0% Tax Rate For Sales Of Stock In Private Companies

The Protecting Americans from Tax Hikes (PATH) Act of 2015 made permanent the special tax treatment for qualified small business (QSB) stock. Therefore, when the required conditions are met, sales of QSB stock acquired after September 27, 2010, could qualify for a tax rate of 0% on the resulting capital gains. For details, see our two-part article series on this topic: Techniques To Defer Or Reduce Taxes On The Sale Of Your Company's Shares.


International Employees With Equity Compensation: Important Updates In Our Global Tax Guide

The Global Tax Guide at myStockOptions explains the taxation of equity compensation in 38 countries, including the rules on income tax, social taxes, capital gains tax, income-sourcing, tax residence, exit tax, and asset reporting. In several countries, the past few months have witnessed significant tax developments that have a beneficial effect on employees with equity compensation. For details on the updates below, click on the link to the country guide.

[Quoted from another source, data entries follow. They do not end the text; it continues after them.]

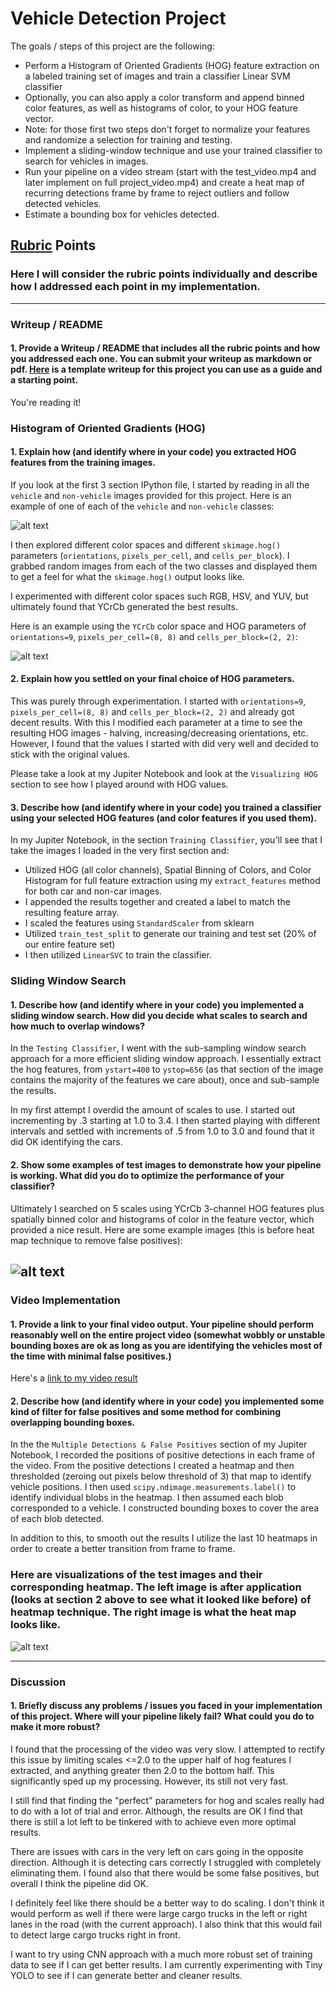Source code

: # Vehicle Detection Project

The goals / steps of this project are the following:

* Perform a Histogram of Oriented Gradients (HOG) feature extraction on a labeled training set of images and train a classifier Linear SVM classifier
* Optionally, you can also apply a color transform and append binned color features, as well as histograms of color, to your HOG feature vector.
* Note: for those first two steps don't forget to normalize your features and randomize a selection for training and testing.
* Implement a sliding-window technique and use your trained classifier to search for vehicles in images.
* Run your pipeline on a video stream (start with the test_video.mp4 and later implement on full project_video.mp4) and create a heat map of recurring detections frame by frame to reject outliers and follow detected vehicles.
* Estimate a bounding box for vehicles detected.

[//]: # (Image References)
[image1]: ./examples/car_not_car.png
[image2]: ./examples/hog_visualization.png
[image3]: ./examples/pipeline_output_without_heatmap.png
[image4]: ./examples/heatmap_visualization.png

## [Rubric](https://review.udacity.com/#!/rubrics/513/view) Points
### Here I will consider the rubric points individually and describe how I addressed each point in my implementation.  

---
### Writeup / README

#### 1. Provide a Writeup / README that includes all the rubric points and how you addressed each one.  You can submit your writeup as markdown or pdf.  [Here](https://github.com/udacity/CarND-Vehicle-Detection/blob/master/writeup_template.md) is a template writeup for this project you can use as a guide and a starting point.  

You're reading it!

### Histogram of Oriented Gradients (HOG)

#### 1. Explain how (and identify where in your code) you extracted HOG features from the training images.

If you look at the first 3 section IPython file, I started by reading in all the `vehicle` and `non-vehicle` images provided for this project. Here is an example of one of each of the `vehicle` and `non-vehicle` classes:

![alt text][image1]

I then explored different color spaces and different `skimage.hog()` parameters (`orientations`, `pixels_per_cell`, and `cells_per_block`).  I grabbed random images from each of the two classes and displayed them to get a feel for what the `skimage.hog()` output looks like.

I experimented with different color spaces such RGB, HSV, and YUV, but ultimately found that YCrCb generated the best results.

Here is an example using the `YCrCb` color space and HOG parameters of `orientations=9`, `pixels_per_cell=(8, 8)` and `cells_per_block=(2, 2)`:


![alt text][image2]

#### 2. Explain how you settled on your final choice of HOG parameters.

This was purely through experimentation. I started with `orientations=9`, `pixels_per_cell=(8, 8)` and `cells_per_block=(2, 2)` and already got decent results. With this I modified each parameter at a time to see the resulting HOG images - halving, increasing/decreasing orientations, etc. However, I found that the values I started with did very well and decided to stick with the original values.

Please take a look at my Jupiter Notebook and look at the `Visualizing HOG` section to see how I played around with HOG values.

#### 3. Describe how (and identify where in your code) you trained a classifier using your selected HOG features (and color features if you used them).

In my Jupiter Notebook, in the section `Training Classifier`, you'll see that I take the images I loaded in the very first section and:
- Utilized HOG (all color channels), Spatial Binning of Colors, and Color Histogram for full feature extraction using my `extract_features` method for both car and non-car images.
-  I appended the results together and created a label to match the resulting feature array.
- I scaled the features using `StandardScaler` from sklearn
- Utilized `train_test_split` to generate our training and test set (20% of our entire feature set)
- I then utilized `LinearSVC` to train the classifier.


### Sliding Window Search

#### 1. Describe how (and identify where in your code) you implemented a sliding window search.  How did you decide what scales to search and how much to overlap windows?

In the `Testing Classifier`, I went with the sub-sampling window search approach for a more efficient sliding window approach. I essentially extract the hog features, from `ystart=400` to `ystop=656` (as that section of the image contains the majority of the features we care about), once and sub-sample the results.

In my first attempt I overdid the amount of scales to use. I started out incrementing by .3 starting at 1.0 to 3.4. I then started playing with different intervals and settled with increments of .5 from 1.0 to 3.0 and found that it did OK identifying the cars.

#### 2. Show some examples of test images to demonstrate how your pipeline is working.  What did you do to optimize the performance of your classifier?

Ultimately I searched on 5 scales using YCrCb 3-channel HOG features plus spatially binned color and histograms of color in the feature vector, which provided a nice result.  Here are some example images (this is before heat map technique to remove false positives):

![alt text][image3]
---

### Video Implementation

#### 1. Provide a link to your final video output.  Your pipeline should perform reasonably well on the entire project video (somewhat wobbly or unstable bounding boxes are ok as long as you are identifying the vehicles most of the time with minimal false positives.)
Here's a [link to my video result](./output_track1.mp4)


#### 2. Describe how (and identify where in your code) you implemented some kind of filter for false positives and some method for combining overlapping bounding boxes.

In the the `Multiple Detections & False Positives` section of my Jupiter Notebook, I recorded the positions of positive detections in each frame of the video.  From the positive detections I created a heatmap and then thresholded (zeroing out pixels below threshold of 3) that map to identify vehicle positions.  I then used `scipy.ndimage.measurements.label()` to identify individual blobs in the heatmap.  I then assumed each blob corresponded to a vehicle.  I constructed bounding boxes to cover the area of each blob detected.  

In addition to this, to smooth out the results I utilize the last 10 heatmaps in order to create a better transition from frame to frame.

### Here are visualizations of the test images and their corresponding heatmap. The left image is after application (looks at section 2 above to see what it looked like before) of heatmap technique. The right image is what the heat map looks like.

![alt text][image4]


---

### Discussion

#### 1. Briefly discuss any problems / issues you faced in your implementation of this project.  Where will your pipeline likely fail?  What could you do to make it more robust?

I found that the processing of the video was very slow. I attempted to rectify this issue by limiting scales <=2.0 to the upper half of hog features I extracted, and anything greater then 2.0 to the bottom half. This significantly sped up my processing. However, its still not very fast.

I still find that finding the "perfect" parameters for hog and scales really had to do with a lot of trial and error. Although, the results are OK I find that there is still a lot left to be tinkered with to achieve even more optimal results.

There are issues with cars in the very left on cars going in the opposite direction. Although it is detecting cars correctly I struggled with completely eliminating them. I found also that there would be some false positives, but overall I think the pipeline did OK.

I definitely feel like there should be a better way to do scaling. I don't think it would perform as well if there were large cargo trucks in the left or right lanes in the road (with the current approach). I also think that this would fail to detect large cargo trucks right in front.

I want to try using CNN approach with a much more robust set of training data to see if I can get better results. I am currently experimenting with Tiny YOLO to see if I can generate better and cleaner results.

  • Canada: The new Liberal government has abandoned its controversial election promise to change the taxation of tax-preferred stock options. As a result, optionholders continue to receive the standard deduction for tax-qualified option income (50% for most Canadians).
  • United Kingdom: On April 6, 2016, the tax rate on capital gain from sales of shares was significantly lowered. Capital gain is now taxed at 20% (previously 28%) if the sum of your taxable gain plus all other annual taxable income is over £43,000. Capital gain is now taxed at 10% (previously 18%) if the sum of your taxable gain plus all other annual taxable income is at or below £43,000.
  • Denmark: The Danish Finance Act 2016 includes a proposed new tax treatment for equity awards. If it is approved, it will take effect on July 1, 2016. Taxation would be shifted from the time of share acquisition (e.g. option exercise or RSU vesting) to the time when shares are sold. Also, the income would be taxed as capital gain rather than employment income, meaning a lower tax rate for many employees.
  • Argentina: Starting in 2016, tax residents of Argentina pay a flat tax of 35% on capital gains from sales of shares issued by companies listed on stock exchanges outside Argentina. This is a major increase from the prior rate of 15%.

Major updates appear in several other country guides, including Belgium, Brazil, Finland, Norway, and South Africa.


Equity Compensation In Limited Liability Companies (LLCs)

Although they are not stock-based companies, LLCs can use equity incentives in the form of membership or profits interests. A new two-part article series by attorney Daniel N. Janich, LLCs And Equity Incentive Plans, presents the workings of these grants, including their structure and taxation.